あなたと運命の番になる
和真は挨拶を終えるとともに、作業場から瞬と退室した。

残りの仕事も終わらせ、退勤となる。

蘭は田中と田所と工場から出る廊下を歩いていた。

「谷本くんがヤマシロの副社長だったとは。衝撃的すぎました。それにめっちゃくちゃ男前だったんですね。小顔だなとかスタイルいいなとは思ったことありましたけど、変装してたから、分かりませんでした。」

田所が話す。

「ほんとにそうよね。副社長として会った時は緊張したけど、実際話してみるとやっぱり谷本くんの時の面影があって、懐かしくもなったわー。」

田中も話す。

「それに、このお菓子!めっちゃ美味しそうですよね。センスあるし!工場全員への労いらしいですよ。

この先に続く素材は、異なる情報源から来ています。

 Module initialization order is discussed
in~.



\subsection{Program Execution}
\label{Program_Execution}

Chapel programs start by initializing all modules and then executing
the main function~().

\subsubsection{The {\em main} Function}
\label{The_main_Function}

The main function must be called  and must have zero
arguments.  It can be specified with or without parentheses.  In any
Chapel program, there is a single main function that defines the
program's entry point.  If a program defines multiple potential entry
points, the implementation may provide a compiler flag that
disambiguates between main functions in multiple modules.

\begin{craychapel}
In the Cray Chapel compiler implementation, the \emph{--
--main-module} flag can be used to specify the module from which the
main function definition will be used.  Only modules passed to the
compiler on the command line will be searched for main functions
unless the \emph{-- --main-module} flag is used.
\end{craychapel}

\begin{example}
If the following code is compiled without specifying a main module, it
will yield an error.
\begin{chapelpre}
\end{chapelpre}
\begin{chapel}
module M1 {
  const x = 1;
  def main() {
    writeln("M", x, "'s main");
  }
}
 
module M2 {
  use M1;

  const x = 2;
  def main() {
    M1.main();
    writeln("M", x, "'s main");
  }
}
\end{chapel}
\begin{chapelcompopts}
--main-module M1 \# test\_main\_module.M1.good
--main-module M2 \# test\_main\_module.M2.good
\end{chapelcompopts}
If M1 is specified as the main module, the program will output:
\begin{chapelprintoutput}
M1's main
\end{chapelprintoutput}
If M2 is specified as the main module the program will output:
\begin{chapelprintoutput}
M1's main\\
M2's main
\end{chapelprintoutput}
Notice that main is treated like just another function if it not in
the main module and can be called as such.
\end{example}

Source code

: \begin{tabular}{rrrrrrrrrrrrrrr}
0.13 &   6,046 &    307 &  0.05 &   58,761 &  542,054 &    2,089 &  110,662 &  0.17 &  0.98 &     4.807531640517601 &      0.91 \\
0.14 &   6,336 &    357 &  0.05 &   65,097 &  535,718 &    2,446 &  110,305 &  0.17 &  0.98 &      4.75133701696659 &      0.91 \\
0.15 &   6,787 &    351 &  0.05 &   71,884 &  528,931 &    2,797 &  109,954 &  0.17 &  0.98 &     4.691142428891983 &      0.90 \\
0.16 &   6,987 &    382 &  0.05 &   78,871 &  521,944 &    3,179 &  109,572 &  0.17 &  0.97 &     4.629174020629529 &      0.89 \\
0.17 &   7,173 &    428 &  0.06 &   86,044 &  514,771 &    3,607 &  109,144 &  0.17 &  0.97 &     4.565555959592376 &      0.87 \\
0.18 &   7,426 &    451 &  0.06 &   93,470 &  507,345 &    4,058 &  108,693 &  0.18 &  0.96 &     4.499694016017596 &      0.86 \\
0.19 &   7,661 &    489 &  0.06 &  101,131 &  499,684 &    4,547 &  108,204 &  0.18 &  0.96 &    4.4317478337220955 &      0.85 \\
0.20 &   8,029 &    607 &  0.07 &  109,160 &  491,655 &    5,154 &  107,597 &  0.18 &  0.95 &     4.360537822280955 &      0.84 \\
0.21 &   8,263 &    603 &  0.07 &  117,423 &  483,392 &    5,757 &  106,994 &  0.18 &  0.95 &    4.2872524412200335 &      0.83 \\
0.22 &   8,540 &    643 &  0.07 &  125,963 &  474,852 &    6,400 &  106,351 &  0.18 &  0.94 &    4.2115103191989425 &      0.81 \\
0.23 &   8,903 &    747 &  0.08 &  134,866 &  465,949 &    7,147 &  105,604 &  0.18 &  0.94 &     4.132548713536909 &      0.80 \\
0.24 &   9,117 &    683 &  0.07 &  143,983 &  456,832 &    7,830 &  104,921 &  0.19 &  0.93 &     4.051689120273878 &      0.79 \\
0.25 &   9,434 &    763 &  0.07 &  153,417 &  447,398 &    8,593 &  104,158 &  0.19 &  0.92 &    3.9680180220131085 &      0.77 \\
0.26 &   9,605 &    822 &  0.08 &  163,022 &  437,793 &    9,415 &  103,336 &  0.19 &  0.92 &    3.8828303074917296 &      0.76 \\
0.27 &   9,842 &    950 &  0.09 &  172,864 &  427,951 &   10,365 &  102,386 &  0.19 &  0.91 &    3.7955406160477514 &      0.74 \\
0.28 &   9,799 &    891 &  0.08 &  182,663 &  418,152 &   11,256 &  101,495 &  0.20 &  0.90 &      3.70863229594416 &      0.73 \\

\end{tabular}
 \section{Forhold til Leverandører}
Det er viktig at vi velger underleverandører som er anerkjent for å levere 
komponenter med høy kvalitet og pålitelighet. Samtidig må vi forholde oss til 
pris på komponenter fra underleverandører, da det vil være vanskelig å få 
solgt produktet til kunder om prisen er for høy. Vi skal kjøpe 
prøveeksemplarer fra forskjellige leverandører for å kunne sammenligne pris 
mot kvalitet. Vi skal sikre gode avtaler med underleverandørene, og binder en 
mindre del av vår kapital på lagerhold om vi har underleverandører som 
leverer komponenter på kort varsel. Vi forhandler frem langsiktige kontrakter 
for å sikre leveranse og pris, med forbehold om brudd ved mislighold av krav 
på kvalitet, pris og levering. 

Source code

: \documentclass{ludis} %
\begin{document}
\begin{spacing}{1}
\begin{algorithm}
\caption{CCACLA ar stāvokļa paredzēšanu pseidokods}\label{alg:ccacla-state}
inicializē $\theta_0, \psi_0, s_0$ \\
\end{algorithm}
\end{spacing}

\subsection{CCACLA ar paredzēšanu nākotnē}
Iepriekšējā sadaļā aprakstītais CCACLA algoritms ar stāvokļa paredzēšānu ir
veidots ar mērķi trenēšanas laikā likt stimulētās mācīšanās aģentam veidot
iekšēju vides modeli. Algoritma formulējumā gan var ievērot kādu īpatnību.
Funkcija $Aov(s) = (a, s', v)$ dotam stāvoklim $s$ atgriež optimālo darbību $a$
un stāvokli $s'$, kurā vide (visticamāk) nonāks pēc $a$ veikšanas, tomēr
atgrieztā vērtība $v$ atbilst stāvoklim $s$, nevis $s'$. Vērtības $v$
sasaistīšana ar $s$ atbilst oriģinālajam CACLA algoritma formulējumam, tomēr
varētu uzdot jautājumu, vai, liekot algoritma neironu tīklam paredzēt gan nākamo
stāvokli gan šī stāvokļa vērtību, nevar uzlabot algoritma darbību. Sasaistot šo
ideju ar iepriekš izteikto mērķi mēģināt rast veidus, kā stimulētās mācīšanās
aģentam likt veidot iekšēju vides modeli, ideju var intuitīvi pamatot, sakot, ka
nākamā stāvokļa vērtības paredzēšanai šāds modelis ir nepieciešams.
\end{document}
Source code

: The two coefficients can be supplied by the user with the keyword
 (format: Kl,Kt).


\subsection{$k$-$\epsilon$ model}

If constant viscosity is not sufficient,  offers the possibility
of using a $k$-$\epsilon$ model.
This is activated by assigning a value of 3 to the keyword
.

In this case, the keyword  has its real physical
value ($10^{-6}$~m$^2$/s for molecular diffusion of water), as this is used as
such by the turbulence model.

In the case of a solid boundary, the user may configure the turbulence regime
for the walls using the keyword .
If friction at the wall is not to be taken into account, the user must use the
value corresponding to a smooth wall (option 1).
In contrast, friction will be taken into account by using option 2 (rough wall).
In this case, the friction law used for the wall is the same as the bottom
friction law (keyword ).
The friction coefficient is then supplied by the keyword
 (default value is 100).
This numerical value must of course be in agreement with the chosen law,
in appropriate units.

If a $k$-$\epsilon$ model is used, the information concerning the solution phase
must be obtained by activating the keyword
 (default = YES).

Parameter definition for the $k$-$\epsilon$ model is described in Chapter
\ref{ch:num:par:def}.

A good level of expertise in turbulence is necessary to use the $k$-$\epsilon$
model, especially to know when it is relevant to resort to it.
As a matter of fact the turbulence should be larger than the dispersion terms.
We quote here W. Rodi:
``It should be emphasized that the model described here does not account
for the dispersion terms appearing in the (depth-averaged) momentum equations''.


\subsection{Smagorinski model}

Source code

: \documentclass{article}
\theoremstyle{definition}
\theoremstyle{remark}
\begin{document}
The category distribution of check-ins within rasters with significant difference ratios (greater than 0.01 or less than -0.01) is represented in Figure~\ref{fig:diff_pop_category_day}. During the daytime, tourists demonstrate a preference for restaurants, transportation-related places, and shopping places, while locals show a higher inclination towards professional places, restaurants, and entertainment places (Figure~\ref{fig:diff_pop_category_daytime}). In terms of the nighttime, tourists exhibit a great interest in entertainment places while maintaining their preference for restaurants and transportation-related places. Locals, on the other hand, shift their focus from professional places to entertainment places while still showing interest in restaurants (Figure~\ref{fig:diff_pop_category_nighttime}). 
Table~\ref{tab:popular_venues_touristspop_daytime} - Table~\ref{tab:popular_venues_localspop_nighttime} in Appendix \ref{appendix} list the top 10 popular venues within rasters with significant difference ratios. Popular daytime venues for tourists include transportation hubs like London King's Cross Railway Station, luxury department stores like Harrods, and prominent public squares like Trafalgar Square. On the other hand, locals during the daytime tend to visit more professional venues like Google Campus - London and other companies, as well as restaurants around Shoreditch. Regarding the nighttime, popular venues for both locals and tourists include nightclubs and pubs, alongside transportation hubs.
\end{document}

太っ腹すぎー。やっぱりお金持ちなんだろな!どんな家住んでんだろ笑」

田中と田所の盛り上がる話を横で聞く。
お菓子帰ってから食べるの楽しみだななんて思う。


工場を出たところで突然声をかけられる。

「大黒さん!今日一緒に帰りませんか?」

3人は話しをやめ、和真の方を見る。

「1年半前はたまに一緒に帰ってたじゃないですか。久しぶりに会ったし、話したい。」

蘭は言葉につまる。
久々の再会に嬉しく思ったが、副社長としての和真と2人きりになるのはなかなかにハードルが高い。

蘭は目線をそらし、下を向く。

「山城さん、久しぶりに会ったと思ったら、積極的ですね笑。急にイケメン副社長に誘われたら蘭ちゃんびっくりしちゃうよね!」

蘭が困ってるのを感じ、田所が笑って話す。

蘭は和真への気持ちを少しずつだが、抑えられてきていた。恋焦がれるだけならいいが、蘭の場合は皮肉なことに気持ちが大きければ大きいほどヒートをひどくする。ヒートを軽くすることが蘭の体調に重要だ。また好きになってヒートをこじらせたくない。
それにヤマシロの副社長との恋愛なんて、庶民でΩの蘭には身分不相応すぎる。

ただ、なんと断ればよいかも分からない。副社長に失礼な態度なんてとれるはずもない。
どう返答すればよいかわからず、沈黙が流れる。

「蘭ちゃん!!送ってもらいなよ!せっかくなんだからさ!!」

田所がおす。和真がいなくなってから、蘭がなんとなく寂しそうなのを感じていた。和真のことも以前、見ていたし、両想いなのではと思っていた。

「えっそんな・・・でも・・・。」

「山城さん、もちろん信用してますが、うちの蘭ちゃんに下手なことはしないでくださいね!約束ですよ! 」

田中が和真の目を見て伝える。

「もちろんです!!」

和真はそう言って、下を向いた蘭と目線を合わすためにかがむ。蘭の大きな瞳と目が合う。

「今から時間もらってもいいかな?遅くなるまでに必ず家に届ける。絶対に手は出さないし、大黒さんを怖がらせるようなことはしない。約束するから。」

和真と視線が合う。意志の強さの中に優しさがある。蘭は和真の目に釘漬けになった。
こんなこと言われて断れる人なんているのだろうか。

「よろしくお願いします。」
蘭は小さな声で伝えた。

「ありがとう。じゃあ行こうか!」
和真が優しく微笑んだ。

蘭ちゃんがんば!!
お疲れ様ー。気をつけてね!!

2人の声に蘭はお辞儀をして、和真とともに歩き出した。